Most school projects only last a semester. A short 3-D film by a Southeast Missouri State University assistant professor and five students took a year and a half.
"Death to the Different," about a 13-year-old boy who must kill a dragon to become a man, will be screened at 7:30 p.m. today at the Rose Theatre on Southeast's campus.
Peter Chanthanakone read three stories from a colleague, David Hayes, in April 2008 while he was teaching in Phoenix. Among them was "The Last Dragon."
"That was the one that really touched me," Chanthanakone said. He adapted it to make "Death to the Different."
He signed a contract that same month to come teach in Southeast Missouri State University's Department of Industrial and Engineering Technology. He started teaching in the fall of 2008, when he also received grant money to pursue the film project.
People can spend $60,000 to $80,000 for a short 3-D film, Chanthanakone said. "We got a small fraction of that."
Instead of a team of professionals, he recruited students from his 3-D modeling and animation class to work on the film using the technology for creating 3-D movies, shows and video games. "Death to the Different" could be viewed in 3-D, but the department does not have the proper projecting equipment. Today's show will be screened like a regular film.
The eight-minute 53-second film was an accomplishment nonetheless, Chanthanakone said.
"The quality is not super-high level," he said, but with the students' help, enthusiasm and effort, "we got pretty close."
Senior Michael Freezeland, senior Osby Tomlin, junior Kirk Lohmann, junior Chris Northcutt and Southeast graduate Tyler Paneitz worked with Chanthanakone on the film.
"I liked being a big part in deciding what the movie timeline will be," Freezeland said. During part of the film, the boy's father reads him a story, and Freezeland designed what that story would look like and helped figure out where it would go.
Chanthanakone said the students had "a huge role" in getting each step done. Movies are made like a pipeline. Filmmakers complete one section before moving on to the next. Students helped with character design, modeling 3-D characters, lighting scenes, texturing characters, settings, voice over, compositing and background.
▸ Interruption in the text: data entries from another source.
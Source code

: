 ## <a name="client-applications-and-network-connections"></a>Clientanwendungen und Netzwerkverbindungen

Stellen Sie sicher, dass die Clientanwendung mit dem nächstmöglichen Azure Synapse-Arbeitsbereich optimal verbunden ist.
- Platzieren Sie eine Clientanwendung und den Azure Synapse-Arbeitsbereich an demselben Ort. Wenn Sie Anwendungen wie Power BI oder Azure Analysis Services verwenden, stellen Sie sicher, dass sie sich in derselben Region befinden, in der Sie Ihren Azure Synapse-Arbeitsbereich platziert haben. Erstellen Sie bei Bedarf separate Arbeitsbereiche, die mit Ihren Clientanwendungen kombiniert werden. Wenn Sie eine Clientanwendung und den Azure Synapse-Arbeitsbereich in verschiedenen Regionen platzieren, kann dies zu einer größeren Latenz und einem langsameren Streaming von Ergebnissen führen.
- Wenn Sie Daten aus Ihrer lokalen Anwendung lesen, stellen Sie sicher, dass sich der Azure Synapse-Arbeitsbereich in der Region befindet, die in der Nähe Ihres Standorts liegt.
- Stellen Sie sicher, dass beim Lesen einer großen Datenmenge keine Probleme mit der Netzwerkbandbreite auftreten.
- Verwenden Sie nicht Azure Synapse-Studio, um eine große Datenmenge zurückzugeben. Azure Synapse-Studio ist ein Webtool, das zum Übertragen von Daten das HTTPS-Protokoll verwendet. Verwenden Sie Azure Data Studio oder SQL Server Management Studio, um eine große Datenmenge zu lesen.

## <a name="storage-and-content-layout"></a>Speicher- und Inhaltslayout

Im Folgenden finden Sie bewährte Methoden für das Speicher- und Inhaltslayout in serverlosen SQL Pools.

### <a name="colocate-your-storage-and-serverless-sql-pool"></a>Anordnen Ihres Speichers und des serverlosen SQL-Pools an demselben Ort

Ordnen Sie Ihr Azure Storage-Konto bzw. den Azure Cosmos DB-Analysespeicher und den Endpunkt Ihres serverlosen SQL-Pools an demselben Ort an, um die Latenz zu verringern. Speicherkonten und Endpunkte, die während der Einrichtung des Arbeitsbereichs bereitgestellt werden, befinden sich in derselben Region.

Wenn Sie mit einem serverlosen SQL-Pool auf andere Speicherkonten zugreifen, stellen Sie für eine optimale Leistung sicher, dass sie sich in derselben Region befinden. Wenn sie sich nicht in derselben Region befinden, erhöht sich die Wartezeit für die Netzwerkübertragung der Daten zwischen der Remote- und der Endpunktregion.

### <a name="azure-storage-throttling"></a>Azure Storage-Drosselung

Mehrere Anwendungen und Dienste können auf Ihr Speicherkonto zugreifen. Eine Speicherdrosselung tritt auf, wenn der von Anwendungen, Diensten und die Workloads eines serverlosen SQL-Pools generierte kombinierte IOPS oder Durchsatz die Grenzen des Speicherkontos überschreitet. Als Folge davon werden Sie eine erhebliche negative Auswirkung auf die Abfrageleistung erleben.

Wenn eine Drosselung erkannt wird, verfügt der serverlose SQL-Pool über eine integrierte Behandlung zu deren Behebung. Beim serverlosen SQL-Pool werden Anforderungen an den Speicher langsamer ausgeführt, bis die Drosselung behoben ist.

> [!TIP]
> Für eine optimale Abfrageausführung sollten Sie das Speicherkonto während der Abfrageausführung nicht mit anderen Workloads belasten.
Making the film helped the students learn the technical skills they'll need to design anything from 3-D models to video games to other 3-D films.
Chanthanakone started working on another film last fall with a production team of 10 students, some the same and some new. That film, about a futuristic robot jukebox living in an abandoned theme park, should be finished in May 2011.
"It's exciting, this contagious effort," he said.